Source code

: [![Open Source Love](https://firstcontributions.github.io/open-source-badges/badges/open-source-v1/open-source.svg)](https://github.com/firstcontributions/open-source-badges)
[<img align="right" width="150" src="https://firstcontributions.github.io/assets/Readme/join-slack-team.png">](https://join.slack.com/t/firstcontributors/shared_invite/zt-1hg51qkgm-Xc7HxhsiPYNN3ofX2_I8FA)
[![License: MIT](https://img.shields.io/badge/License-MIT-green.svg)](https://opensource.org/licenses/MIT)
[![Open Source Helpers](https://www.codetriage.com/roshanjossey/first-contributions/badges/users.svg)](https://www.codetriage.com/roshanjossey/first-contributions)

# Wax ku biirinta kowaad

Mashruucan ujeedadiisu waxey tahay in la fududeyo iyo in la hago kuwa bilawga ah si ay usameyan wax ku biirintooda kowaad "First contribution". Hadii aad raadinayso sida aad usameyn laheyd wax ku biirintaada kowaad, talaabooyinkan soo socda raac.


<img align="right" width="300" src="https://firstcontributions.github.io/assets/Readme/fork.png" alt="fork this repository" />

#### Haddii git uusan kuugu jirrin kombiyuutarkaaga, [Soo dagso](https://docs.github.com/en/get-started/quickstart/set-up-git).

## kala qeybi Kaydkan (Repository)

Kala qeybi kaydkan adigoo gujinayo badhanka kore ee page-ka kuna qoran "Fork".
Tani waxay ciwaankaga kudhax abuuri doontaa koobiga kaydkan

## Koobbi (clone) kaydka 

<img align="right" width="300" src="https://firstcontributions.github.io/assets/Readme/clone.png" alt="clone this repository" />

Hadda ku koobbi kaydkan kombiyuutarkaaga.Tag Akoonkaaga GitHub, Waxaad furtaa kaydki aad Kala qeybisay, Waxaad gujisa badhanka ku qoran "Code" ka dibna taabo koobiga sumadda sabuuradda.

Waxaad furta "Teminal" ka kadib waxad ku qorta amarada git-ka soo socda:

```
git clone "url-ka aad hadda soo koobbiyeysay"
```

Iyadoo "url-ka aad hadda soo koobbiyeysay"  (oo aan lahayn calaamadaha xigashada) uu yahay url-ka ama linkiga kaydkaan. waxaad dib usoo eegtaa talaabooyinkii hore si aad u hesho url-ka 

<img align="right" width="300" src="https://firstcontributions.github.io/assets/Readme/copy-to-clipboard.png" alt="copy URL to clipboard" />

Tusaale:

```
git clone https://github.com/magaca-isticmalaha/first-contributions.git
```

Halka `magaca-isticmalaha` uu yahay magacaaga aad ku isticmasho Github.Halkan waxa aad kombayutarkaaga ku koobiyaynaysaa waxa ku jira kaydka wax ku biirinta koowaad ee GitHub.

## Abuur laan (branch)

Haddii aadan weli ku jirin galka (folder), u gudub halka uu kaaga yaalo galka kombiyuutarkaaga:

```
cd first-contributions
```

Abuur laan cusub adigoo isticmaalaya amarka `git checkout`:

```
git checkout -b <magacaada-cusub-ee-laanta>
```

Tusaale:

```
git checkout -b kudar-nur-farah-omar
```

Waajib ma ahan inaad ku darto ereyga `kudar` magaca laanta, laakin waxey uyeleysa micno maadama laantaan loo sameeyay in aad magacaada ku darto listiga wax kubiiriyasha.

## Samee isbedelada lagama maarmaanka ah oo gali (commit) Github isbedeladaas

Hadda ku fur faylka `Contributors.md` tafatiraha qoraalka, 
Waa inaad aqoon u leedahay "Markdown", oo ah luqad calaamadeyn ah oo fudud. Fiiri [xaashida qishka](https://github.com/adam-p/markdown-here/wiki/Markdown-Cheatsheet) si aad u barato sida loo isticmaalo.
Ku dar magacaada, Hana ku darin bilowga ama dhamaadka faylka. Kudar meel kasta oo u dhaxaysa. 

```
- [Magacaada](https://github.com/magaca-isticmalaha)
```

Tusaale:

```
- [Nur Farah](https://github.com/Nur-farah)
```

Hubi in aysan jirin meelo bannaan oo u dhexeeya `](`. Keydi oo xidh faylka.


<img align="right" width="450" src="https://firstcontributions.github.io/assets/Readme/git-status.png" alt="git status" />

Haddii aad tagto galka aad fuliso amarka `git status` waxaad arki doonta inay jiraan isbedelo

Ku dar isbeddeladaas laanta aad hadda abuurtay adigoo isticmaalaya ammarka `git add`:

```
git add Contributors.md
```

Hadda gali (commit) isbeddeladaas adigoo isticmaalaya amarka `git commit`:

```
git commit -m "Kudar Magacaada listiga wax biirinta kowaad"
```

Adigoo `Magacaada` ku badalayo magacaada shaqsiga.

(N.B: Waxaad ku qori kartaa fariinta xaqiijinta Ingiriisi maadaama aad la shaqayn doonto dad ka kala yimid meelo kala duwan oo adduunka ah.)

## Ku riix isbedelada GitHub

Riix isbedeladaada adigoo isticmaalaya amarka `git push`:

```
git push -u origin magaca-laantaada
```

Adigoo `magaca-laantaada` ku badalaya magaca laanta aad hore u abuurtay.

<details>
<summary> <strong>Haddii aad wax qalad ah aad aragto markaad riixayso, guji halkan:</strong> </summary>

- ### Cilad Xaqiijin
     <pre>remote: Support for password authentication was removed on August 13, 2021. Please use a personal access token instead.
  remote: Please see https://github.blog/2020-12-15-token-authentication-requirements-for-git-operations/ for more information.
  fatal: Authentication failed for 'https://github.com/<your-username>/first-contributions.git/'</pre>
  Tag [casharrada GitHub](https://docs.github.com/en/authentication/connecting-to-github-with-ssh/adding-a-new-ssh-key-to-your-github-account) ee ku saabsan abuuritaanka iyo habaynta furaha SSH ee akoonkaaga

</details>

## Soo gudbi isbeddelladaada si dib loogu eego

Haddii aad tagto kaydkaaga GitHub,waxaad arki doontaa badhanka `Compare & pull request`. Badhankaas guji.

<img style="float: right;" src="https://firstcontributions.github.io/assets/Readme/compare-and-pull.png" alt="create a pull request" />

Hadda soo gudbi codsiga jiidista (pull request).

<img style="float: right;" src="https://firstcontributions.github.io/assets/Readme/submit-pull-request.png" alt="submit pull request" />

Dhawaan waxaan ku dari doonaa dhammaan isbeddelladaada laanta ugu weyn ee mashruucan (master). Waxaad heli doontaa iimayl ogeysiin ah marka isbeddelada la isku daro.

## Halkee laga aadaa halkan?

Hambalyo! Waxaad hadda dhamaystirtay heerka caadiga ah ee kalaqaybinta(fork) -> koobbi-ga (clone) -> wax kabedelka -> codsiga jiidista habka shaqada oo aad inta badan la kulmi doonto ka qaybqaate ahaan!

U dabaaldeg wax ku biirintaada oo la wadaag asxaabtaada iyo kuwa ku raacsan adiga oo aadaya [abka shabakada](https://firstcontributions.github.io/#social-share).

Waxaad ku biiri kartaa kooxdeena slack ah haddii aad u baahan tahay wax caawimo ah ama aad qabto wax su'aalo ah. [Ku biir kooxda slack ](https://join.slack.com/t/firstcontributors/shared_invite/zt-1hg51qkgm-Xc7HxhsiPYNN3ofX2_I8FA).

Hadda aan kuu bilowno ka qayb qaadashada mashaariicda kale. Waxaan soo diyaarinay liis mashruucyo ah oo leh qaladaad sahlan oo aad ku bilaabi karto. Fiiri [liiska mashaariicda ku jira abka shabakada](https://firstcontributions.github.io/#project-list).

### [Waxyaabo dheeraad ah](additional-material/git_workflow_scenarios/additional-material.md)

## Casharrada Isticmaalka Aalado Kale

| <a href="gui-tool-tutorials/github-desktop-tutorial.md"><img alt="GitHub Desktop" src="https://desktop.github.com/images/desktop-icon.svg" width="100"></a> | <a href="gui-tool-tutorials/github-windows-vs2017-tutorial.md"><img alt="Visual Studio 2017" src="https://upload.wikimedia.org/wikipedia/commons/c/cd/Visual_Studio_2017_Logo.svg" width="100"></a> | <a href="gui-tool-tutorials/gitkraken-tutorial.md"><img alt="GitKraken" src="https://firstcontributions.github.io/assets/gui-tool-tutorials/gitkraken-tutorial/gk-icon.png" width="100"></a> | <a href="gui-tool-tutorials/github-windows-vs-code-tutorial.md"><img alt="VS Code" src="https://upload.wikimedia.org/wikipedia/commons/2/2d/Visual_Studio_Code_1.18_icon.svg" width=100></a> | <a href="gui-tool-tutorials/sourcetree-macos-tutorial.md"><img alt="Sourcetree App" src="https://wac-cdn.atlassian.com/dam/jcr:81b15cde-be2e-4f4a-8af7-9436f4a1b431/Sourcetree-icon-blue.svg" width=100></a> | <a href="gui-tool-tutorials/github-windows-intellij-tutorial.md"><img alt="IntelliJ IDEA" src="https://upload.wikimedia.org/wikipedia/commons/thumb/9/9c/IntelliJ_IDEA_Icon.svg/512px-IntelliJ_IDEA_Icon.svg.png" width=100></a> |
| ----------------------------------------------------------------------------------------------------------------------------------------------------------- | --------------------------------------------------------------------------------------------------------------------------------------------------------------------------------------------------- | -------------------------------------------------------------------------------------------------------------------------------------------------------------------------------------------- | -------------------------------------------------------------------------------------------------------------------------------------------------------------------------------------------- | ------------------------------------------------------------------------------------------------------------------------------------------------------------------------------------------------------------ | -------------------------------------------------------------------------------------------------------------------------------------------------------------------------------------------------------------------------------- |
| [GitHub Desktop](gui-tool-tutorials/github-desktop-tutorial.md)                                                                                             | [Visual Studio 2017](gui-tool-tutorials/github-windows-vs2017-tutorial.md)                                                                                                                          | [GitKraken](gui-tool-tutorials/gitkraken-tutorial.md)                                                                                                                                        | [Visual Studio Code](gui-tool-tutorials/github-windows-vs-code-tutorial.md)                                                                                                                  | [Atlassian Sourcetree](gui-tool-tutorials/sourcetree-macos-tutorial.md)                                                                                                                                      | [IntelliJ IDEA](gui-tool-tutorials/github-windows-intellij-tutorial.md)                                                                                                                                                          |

============

**EXERCISE DIRECTIONS**. Lines that contain "arki" should be pulled from the entries above and reported.

**EXERCISE RESULT**.
Haddii aad tagto galka aad fuliso amarka `git status` waxaad arki doonta inay jiraan isbedelo
Haddii aad tagto kaydkaaga GitHub,waxaad arki doontaa badhanka `Compare & pull request`. Badhankaas guji.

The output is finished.